- _Task objective_: Every line in the records below between the one holding "如果改为使用nacos的话，服务提供者和消费者不用改变" and the one holding "nacos下面包含地域集群，集群下面包含多个实例", inclusive, is to be set down exactly; all other lines are to be left out.

- _The data_:

══════

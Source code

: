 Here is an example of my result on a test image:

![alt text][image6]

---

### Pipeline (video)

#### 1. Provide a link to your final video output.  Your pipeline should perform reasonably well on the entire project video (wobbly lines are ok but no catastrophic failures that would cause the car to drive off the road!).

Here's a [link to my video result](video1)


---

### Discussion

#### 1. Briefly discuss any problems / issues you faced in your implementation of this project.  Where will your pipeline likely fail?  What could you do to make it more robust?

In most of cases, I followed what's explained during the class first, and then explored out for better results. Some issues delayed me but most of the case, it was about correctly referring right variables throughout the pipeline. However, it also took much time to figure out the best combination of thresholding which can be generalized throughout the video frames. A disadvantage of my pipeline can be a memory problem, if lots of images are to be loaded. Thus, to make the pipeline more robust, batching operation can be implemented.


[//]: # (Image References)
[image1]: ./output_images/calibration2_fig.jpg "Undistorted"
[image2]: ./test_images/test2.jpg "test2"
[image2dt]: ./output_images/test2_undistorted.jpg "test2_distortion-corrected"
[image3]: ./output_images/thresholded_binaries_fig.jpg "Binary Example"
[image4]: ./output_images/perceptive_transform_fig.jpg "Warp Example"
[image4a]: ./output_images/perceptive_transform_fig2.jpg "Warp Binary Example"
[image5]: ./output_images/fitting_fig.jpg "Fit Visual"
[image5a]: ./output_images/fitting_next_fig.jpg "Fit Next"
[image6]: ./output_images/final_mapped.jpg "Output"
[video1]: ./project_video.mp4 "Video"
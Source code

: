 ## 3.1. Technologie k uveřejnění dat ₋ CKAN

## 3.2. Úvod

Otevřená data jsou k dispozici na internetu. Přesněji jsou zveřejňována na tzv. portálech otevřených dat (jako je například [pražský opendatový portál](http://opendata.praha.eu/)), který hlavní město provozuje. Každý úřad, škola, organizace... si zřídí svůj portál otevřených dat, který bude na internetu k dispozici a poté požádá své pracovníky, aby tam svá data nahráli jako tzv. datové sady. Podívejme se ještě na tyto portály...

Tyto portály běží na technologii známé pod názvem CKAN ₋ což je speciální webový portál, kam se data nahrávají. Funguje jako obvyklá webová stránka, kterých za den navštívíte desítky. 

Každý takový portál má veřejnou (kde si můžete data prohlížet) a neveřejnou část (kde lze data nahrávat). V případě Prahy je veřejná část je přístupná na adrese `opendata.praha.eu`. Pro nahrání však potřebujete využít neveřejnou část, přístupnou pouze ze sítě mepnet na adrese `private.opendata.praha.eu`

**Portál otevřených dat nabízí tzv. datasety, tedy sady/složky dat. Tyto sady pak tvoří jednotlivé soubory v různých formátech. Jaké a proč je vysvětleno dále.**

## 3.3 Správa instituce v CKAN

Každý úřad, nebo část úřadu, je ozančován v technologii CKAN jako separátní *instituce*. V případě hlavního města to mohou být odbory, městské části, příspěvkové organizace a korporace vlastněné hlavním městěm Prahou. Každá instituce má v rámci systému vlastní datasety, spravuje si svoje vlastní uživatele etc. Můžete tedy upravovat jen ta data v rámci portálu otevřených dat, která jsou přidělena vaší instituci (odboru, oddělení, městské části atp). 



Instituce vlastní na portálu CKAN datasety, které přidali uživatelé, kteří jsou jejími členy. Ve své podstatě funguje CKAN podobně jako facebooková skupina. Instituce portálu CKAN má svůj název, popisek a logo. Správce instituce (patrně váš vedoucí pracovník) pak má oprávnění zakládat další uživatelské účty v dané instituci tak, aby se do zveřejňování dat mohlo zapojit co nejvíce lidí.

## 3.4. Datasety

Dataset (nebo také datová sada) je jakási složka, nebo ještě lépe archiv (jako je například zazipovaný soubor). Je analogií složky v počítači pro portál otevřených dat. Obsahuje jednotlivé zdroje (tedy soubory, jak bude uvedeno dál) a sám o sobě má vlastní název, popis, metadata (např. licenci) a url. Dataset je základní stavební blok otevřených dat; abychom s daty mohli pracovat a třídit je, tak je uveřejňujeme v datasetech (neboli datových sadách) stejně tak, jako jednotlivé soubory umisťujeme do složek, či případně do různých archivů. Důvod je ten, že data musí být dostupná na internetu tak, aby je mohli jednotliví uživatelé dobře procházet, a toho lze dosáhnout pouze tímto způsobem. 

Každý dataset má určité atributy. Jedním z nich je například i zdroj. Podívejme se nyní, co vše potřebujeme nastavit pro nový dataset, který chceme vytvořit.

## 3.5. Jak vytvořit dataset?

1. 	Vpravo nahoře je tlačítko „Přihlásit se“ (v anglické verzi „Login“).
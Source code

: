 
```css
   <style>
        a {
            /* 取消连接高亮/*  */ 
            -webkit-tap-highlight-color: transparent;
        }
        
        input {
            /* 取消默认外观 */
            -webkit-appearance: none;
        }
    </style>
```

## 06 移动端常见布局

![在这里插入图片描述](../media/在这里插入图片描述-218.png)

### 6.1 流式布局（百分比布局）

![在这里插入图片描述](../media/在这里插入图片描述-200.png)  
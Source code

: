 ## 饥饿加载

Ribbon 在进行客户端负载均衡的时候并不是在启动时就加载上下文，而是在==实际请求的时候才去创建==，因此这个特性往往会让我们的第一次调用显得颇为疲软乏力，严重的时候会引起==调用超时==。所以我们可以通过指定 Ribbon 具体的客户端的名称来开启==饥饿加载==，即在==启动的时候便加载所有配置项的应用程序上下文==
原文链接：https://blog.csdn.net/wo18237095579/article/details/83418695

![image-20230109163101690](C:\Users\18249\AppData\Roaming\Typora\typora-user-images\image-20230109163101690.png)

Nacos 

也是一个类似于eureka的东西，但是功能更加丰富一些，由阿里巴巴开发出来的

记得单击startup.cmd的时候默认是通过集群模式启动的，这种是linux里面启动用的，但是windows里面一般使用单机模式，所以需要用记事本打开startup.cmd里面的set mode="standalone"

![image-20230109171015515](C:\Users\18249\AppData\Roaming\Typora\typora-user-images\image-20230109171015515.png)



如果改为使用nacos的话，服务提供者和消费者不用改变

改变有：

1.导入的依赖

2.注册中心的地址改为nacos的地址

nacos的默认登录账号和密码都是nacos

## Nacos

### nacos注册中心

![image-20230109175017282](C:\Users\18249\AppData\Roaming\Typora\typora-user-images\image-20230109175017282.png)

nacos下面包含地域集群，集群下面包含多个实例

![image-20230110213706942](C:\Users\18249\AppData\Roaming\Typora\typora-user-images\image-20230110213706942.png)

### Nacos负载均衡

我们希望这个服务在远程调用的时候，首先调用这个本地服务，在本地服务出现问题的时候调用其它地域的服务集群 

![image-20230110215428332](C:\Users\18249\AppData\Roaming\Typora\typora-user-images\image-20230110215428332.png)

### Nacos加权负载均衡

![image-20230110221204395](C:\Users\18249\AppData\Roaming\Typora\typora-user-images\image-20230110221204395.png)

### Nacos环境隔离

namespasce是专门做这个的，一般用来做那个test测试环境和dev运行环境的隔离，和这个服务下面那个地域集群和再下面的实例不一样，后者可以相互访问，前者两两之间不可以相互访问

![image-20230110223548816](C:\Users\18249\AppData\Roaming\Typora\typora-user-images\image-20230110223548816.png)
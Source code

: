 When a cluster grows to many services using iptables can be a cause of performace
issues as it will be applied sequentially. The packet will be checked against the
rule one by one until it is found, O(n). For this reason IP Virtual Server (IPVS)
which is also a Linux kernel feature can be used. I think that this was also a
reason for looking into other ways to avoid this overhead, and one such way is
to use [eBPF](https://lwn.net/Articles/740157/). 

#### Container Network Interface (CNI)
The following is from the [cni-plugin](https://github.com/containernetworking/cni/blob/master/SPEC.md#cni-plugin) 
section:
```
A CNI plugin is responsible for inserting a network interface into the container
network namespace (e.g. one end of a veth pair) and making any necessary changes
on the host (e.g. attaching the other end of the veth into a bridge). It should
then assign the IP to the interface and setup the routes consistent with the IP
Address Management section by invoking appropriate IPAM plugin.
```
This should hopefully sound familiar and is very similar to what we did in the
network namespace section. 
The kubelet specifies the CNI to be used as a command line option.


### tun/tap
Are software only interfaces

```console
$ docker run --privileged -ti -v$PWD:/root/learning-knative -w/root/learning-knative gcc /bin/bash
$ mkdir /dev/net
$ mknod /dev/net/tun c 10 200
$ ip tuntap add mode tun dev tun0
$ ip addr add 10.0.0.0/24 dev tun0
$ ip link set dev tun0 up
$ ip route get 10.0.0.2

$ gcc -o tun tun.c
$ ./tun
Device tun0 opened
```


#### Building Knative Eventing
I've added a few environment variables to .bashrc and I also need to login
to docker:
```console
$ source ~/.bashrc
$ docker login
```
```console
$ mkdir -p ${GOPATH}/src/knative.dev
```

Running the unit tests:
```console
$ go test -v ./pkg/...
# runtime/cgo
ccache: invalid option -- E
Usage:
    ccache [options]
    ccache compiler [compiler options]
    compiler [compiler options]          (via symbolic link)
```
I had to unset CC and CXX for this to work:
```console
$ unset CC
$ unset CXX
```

══════

- _Result_:
如果改为使用nacos的话，服务提供者和消费者不用改变

改变有：

1.导入的依赖

2.注册中心的地址改为nacos的地址

nacos的默认登录账号和密码都是nacos

## Nacos

### nacos注册中心

![image-20230109175017282](C:\Users\18249\AppData\Roaming\Typora\typora-user-images\image-20230109175017282.png)

nacos下面包含地域集群，集群下面包含多个实例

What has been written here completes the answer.